- Spitters dedicates the company headquarters building in Santa Clara, California, 1971
- Born: United States
- Other name: Larry Spitters
- Education: Harvard Business School
- Occupations: Industrialist; investor;
- Years active: 1954–1974
- Known for: co-founder of Memorex

= Laurence Spitters =

American industrialist and investor

Laurence "Larry" Spitters is an American industrialist and investor who co-founded the Memorex corporation.

== Early life ==
Spitters was born in the United States and obtained a B.A. from Western Michigan University in 1949, a J.D. from University of Michigan Law School and an MBA from Harvard Business School

== Career ==
Spitters began his career as an investment banker with Blyth & Co. in 1954 and worked on Wall Street before transferring to Blyth's office in San Francisco, California. During his tenure at Blyth he was a member of the underwriting and investment banking department and was engaged in the origination, underwriting, and syndication of issues of corporate securities for public distribution, private placement of securities with institutional investors, and evaluation of companies involved in merger and acquisition transactions.

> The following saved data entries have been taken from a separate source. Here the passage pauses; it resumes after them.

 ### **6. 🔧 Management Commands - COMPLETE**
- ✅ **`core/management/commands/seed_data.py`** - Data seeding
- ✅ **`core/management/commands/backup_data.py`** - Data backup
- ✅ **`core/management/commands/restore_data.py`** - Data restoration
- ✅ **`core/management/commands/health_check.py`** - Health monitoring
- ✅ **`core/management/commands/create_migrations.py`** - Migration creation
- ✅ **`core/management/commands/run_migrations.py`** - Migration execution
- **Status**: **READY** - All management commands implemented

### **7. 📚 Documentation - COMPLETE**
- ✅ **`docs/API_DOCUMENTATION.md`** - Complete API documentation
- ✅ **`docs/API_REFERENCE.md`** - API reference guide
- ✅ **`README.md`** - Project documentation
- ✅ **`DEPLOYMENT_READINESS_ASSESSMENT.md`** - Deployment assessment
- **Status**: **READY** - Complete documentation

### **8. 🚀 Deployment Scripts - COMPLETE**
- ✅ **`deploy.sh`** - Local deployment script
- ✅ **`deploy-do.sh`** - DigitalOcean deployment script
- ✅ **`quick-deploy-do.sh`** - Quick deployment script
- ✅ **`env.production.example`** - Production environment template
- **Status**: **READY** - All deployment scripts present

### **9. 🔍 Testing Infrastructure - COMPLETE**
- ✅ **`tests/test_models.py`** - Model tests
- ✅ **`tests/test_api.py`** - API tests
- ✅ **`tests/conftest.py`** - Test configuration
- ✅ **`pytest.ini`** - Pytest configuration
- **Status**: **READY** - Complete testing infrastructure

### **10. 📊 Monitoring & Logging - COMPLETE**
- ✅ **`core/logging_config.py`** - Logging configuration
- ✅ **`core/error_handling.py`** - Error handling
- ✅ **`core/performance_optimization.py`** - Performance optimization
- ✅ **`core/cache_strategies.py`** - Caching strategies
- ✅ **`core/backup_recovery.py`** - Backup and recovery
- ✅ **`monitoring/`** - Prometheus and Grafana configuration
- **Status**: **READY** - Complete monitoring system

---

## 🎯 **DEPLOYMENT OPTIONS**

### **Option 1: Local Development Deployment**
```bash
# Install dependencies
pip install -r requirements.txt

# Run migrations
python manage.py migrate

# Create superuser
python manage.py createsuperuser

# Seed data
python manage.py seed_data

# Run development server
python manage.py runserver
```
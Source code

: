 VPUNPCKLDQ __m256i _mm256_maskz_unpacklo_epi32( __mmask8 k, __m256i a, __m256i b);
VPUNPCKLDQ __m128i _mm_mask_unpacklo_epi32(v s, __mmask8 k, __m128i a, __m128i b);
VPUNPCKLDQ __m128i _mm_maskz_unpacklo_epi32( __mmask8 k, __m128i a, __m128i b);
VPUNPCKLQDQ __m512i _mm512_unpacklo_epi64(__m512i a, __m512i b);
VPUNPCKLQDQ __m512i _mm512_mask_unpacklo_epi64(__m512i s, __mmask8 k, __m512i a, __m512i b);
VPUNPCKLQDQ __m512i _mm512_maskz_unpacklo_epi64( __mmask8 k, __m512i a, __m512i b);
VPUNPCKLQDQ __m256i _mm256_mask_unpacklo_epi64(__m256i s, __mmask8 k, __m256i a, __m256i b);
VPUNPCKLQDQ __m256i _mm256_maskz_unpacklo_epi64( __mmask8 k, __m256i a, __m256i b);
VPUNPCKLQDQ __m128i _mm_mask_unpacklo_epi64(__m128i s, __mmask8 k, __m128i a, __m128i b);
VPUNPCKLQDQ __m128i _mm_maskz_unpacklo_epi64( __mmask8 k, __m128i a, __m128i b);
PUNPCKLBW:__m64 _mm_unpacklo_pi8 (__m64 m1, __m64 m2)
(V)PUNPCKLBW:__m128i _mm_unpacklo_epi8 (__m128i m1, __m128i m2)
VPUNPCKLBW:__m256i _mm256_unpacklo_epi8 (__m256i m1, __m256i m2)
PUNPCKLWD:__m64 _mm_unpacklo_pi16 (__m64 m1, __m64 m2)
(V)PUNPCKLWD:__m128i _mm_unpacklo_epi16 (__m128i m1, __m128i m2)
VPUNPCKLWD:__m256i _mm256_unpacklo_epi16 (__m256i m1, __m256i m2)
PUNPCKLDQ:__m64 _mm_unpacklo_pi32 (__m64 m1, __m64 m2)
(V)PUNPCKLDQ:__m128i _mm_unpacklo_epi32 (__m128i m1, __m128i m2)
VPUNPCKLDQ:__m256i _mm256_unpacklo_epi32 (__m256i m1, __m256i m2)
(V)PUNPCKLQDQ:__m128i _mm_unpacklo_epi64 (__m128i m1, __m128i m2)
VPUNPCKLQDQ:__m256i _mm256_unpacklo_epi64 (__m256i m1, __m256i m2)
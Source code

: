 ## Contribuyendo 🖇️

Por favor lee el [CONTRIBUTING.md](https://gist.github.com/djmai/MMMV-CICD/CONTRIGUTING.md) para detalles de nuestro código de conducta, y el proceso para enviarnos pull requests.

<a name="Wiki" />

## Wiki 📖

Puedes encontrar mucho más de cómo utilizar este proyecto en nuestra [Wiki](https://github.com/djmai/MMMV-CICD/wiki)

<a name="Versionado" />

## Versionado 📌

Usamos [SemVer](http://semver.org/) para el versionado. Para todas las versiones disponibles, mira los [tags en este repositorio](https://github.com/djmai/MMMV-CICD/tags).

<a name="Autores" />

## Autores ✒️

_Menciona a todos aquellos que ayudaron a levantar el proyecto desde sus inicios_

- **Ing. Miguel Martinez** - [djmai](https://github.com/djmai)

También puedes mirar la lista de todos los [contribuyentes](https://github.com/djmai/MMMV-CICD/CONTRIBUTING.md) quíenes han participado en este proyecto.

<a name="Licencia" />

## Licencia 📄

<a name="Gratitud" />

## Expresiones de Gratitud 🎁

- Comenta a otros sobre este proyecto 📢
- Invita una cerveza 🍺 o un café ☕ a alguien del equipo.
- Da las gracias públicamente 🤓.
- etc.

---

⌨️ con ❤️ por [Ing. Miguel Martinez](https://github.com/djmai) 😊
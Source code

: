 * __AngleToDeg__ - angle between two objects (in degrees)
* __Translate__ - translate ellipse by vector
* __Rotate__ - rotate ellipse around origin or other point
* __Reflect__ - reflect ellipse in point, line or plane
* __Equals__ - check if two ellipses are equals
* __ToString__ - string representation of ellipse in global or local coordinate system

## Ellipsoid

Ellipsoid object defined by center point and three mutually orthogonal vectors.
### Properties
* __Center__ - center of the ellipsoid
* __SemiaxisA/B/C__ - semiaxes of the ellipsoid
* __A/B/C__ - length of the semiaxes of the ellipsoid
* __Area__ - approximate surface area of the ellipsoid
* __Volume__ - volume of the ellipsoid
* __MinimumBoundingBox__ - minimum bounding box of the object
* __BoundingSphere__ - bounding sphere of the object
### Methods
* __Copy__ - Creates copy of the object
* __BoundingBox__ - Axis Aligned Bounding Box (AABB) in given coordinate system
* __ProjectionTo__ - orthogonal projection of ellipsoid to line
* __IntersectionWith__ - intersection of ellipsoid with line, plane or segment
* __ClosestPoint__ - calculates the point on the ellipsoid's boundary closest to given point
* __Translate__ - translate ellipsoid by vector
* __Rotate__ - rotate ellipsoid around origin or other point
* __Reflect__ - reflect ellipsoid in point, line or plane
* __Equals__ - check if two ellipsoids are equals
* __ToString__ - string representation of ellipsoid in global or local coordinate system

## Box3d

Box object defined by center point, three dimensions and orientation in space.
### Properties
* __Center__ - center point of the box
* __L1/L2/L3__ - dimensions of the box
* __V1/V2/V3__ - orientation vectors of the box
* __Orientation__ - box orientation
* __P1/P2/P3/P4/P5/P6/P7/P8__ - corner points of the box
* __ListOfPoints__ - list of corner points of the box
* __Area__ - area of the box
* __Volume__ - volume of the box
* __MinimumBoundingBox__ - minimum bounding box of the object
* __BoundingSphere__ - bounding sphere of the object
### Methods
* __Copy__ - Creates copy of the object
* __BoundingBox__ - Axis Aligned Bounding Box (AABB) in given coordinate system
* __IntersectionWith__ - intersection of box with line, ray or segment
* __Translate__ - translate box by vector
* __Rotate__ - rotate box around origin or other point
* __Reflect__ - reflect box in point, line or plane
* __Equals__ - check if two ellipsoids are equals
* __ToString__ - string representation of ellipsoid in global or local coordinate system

In 1958, he joined Ampex Corporation in Redwood City, California, a firm whose financing he had assisted while previously employed at Blyth & Co. As Assistant to the Vice President and Treasurer at Ampex, he spearheaded Ampex's initial public offering (IPO) in 1959. In addition, he led Ampex's study to merge with Orr Industries, a magnetic tape manufacturing affiliate. In 1960, he was made Ampex's Assistant Treasurer where he worked closely with the firm's founder Alexander M. Poniatoff, particularly in the company's merger with Telemater Magnetics, Inc., a Los Angeles-based manufacturer of magnetic cores, buffers, and memories for data processing and computer systems.

=== Memorex ===

In 1961, Laurence (Larry) Spitters founded Memorex Corporation in Santa Clara, California, along with three engineers from Ampex (Arnold T. Challman, Donald F. Eldridge, W. Lawrence Noon) in order to enter the precision magnetic tape market. Memorex was the first company to manufacture chromium dioxide cassettes in substantial volume. In addition, Memorex entered the computer systems business by first establishing its presence as a supplier of products that were plug compatible with IBM mainframe systems and then using its established sales and service capabilities to offer complete computer systems.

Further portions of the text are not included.